Join our bloggers as they share their experiences on the challenges and joys of helping children succeed in school.
“Children have a sense of entitlement these days.” I have heard that said so many times. It is, of course, true for some kids, but not for all. Most of the kids I have taught are thoughtful, sweet, helpful, polite, hardworking people well on their way to becoming responsible adult citizens.
Here is some evidence that most kids are good people: The other day I needed to venture into the seniors’ break room. I have always tried to respect their space and let them know when I am coming in. I knocked and said, “Is it OK if I come in for a minute?”
The answer: “You don’t need to ask. You are welcome here any time. Why do you ask?”
I said, “I respect your privacy and your space.”
“We respect you more than we respect our space” was the reply.
I saw no sense of entitlement there.
Hearthsong Heroes: Honoring Kids Who Help Kids is a program that honors students who have made significant contributions through community service and hard work to make the lives of others better. I am proud to say that I personally know one of these heroes. She has been helping children by making sure they have Christmas gifts for several years. Each year she has collected more gifts for more children. She has trained a successor to take over her program now that she is graduating this spring. She wanted to make sure these children continued to have a happy Christmas.
Do a search on the internet for “teens who make a difference” and read some of the millions of links, such as this one at Family Circle or at DoSomething.org. Find out about projects that teens are leading like feeding hungry people, providing clean water in developing nations, preventing bullying, or providing assistance to the elderly.

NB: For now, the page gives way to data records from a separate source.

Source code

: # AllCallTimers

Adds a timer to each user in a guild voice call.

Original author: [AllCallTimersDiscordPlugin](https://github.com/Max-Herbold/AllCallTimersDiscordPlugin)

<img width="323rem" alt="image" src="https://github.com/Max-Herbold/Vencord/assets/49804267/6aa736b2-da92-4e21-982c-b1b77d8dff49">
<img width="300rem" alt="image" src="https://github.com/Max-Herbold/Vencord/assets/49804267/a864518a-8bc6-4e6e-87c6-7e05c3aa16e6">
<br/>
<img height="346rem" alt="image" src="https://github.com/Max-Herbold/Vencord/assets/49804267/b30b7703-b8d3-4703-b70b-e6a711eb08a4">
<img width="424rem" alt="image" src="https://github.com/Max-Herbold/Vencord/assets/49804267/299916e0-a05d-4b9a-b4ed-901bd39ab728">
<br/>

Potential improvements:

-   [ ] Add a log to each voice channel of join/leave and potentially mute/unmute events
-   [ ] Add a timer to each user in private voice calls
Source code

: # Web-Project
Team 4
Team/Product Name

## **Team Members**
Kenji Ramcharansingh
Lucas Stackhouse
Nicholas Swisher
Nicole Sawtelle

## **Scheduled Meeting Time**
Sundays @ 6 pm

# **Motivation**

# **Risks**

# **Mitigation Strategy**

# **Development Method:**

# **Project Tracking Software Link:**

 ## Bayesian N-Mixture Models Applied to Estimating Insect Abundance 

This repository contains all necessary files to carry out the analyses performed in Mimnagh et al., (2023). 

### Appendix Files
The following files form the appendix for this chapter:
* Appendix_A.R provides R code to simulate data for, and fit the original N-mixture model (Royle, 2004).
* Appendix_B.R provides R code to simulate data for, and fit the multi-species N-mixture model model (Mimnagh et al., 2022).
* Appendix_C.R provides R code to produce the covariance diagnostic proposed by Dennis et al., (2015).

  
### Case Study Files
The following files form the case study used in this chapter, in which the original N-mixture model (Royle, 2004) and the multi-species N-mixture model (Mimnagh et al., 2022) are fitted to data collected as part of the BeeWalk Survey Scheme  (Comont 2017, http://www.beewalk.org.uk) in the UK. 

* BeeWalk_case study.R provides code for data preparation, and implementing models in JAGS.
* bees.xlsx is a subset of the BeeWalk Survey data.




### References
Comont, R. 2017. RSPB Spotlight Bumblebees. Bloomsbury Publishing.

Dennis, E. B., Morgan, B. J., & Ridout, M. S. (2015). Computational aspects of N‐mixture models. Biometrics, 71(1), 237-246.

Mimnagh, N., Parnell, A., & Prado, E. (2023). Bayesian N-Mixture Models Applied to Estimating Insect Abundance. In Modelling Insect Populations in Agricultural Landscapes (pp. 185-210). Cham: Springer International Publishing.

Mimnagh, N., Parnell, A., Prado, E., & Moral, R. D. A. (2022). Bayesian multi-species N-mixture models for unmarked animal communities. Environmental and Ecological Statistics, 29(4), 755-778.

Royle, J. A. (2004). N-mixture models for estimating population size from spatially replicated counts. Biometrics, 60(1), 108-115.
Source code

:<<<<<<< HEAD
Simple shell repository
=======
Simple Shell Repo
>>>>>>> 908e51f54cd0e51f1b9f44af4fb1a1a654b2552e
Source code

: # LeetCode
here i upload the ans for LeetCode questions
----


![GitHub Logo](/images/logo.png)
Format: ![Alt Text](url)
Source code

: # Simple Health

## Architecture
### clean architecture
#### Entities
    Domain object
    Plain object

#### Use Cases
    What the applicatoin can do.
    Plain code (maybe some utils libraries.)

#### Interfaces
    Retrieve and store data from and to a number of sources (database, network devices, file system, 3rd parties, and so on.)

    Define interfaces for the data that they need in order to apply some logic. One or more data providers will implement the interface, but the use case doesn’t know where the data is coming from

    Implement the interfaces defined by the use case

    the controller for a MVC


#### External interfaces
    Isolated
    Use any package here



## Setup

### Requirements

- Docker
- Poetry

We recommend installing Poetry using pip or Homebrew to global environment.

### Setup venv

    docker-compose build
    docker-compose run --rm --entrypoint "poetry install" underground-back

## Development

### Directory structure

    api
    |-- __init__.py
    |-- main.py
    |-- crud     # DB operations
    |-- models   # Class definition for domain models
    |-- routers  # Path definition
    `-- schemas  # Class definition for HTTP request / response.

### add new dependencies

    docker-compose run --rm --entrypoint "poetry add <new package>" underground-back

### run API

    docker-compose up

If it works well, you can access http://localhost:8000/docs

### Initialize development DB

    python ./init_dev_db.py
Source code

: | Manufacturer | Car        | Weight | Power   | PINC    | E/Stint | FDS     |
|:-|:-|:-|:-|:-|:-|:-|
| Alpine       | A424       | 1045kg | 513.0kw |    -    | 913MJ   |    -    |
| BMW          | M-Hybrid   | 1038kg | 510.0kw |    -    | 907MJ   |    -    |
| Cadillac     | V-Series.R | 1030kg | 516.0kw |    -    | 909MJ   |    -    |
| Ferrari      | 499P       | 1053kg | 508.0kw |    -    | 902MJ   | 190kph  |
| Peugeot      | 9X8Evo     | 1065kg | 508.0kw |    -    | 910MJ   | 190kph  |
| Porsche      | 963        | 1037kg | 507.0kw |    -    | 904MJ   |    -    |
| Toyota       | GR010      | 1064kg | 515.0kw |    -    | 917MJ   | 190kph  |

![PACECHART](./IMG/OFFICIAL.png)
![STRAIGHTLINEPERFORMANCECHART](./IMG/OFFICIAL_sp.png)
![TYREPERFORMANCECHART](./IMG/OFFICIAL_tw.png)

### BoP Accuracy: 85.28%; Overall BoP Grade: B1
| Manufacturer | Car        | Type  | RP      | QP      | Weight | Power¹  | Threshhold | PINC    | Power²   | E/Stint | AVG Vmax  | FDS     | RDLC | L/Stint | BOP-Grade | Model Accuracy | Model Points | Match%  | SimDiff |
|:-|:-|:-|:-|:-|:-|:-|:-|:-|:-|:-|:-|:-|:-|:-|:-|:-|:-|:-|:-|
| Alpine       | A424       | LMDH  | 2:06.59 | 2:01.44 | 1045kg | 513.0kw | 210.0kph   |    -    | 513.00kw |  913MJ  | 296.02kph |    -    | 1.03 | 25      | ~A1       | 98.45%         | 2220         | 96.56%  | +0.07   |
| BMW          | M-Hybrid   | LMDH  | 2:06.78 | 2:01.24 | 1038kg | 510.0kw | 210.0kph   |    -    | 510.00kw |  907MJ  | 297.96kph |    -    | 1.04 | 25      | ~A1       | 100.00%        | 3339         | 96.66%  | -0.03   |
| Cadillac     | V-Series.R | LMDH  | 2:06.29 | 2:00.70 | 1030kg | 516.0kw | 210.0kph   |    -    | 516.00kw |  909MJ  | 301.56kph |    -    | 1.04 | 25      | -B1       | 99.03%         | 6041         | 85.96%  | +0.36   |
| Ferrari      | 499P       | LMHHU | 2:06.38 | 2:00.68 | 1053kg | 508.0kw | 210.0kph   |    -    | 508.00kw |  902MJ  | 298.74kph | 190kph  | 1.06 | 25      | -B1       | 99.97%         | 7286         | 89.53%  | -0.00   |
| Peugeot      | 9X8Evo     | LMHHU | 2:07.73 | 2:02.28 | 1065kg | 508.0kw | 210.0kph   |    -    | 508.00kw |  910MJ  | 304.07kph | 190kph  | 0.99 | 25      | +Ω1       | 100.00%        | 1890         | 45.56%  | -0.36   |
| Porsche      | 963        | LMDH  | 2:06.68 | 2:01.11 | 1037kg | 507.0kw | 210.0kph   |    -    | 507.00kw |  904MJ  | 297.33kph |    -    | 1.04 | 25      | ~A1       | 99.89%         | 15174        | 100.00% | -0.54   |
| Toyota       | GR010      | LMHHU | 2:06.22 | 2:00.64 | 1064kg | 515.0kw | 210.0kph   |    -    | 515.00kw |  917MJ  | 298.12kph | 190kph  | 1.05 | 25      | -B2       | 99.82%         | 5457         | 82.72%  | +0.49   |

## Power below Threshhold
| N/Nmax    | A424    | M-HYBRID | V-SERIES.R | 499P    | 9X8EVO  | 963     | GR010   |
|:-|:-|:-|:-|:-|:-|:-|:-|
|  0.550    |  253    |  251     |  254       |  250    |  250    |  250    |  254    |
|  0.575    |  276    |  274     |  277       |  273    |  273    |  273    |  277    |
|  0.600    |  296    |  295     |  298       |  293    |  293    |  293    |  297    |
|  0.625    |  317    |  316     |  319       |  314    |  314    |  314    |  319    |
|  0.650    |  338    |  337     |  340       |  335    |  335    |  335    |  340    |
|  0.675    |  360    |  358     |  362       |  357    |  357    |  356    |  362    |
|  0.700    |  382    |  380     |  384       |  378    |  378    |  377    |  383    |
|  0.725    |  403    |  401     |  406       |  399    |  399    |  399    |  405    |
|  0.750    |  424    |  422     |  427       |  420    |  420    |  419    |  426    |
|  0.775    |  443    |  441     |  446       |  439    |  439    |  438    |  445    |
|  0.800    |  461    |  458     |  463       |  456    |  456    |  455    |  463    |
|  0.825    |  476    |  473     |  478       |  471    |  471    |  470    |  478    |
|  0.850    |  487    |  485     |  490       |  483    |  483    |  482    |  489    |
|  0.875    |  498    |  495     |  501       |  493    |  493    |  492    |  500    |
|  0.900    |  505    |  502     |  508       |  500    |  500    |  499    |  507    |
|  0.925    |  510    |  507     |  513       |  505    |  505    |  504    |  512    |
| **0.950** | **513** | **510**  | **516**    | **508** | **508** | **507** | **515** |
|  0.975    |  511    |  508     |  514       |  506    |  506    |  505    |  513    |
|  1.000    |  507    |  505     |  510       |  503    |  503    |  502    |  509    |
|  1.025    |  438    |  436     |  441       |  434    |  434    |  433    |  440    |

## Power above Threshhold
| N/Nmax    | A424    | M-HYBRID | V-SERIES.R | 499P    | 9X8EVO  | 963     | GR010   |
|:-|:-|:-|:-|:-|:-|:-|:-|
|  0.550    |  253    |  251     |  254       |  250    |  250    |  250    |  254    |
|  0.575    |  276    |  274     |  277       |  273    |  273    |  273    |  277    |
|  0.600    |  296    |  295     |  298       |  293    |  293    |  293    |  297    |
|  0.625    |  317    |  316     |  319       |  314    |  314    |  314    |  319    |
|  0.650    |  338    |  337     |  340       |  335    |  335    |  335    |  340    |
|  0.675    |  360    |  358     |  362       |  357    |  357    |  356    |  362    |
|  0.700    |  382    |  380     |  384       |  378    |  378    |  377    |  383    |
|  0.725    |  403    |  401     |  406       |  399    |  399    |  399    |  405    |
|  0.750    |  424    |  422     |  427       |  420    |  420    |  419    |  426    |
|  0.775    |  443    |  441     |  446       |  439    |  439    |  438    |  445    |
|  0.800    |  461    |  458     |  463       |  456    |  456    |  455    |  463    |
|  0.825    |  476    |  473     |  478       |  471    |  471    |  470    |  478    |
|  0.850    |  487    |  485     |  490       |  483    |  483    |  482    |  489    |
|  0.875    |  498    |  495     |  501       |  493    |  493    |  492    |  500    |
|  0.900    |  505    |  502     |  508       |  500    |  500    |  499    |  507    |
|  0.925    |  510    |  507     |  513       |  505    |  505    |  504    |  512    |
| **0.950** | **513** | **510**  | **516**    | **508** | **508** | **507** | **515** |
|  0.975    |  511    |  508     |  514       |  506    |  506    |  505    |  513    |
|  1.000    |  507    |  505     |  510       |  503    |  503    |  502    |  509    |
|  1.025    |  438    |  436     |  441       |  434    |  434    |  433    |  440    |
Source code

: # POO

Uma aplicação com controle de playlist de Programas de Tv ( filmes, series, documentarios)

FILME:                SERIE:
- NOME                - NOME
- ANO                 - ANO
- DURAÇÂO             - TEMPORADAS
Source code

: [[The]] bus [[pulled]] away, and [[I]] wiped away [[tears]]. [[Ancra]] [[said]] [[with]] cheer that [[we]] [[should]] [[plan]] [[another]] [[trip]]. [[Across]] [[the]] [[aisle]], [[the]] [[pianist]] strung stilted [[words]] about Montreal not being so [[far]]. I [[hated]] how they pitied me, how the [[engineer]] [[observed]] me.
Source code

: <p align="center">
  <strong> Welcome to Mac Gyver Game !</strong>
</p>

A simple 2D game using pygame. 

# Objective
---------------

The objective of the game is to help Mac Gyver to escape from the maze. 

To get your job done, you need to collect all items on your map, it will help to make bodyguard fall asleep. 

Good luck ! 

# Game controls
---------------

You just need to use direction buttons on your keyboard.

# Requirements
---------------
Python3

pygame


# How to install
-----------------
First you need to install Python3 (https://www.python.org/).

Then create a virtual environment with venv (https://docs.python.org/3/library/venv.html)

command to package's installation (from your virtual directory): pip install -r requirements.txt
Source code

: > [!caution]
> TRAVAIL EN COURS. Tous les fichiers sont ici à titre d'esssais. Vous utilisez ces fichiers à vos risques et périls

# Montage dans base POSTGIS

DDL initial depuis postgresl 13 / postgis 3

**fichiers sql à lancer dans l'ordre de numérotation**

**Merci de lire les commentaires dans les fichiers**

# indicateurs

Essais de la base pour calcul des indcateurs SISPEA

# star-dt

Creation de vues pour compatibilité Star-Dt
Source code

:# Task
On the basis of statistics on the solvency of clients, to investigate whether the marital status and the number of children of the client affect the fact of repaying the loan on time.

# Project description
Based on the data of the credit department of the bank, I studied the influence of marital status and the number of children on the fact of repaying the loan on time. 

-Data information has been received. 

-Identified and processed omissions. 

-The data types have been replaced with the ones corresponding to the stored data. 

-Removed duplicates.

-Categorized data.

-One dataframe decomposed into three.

Take some time this holiday season to explore some of these programs with your child. The next time you hear something derogatory about teenagers, tell about some of the amazing kids you read about!
For me, another year of blogging is complete. As I look forward to 2014, I am grateful for the community of friends I have grown here at SchoolFamily.com.
A friend of mine wished this for me, and now I pass it on to you during this special season of the year: I hope that moments of laughter come when you least expect them and that moments of peace come when you most need them.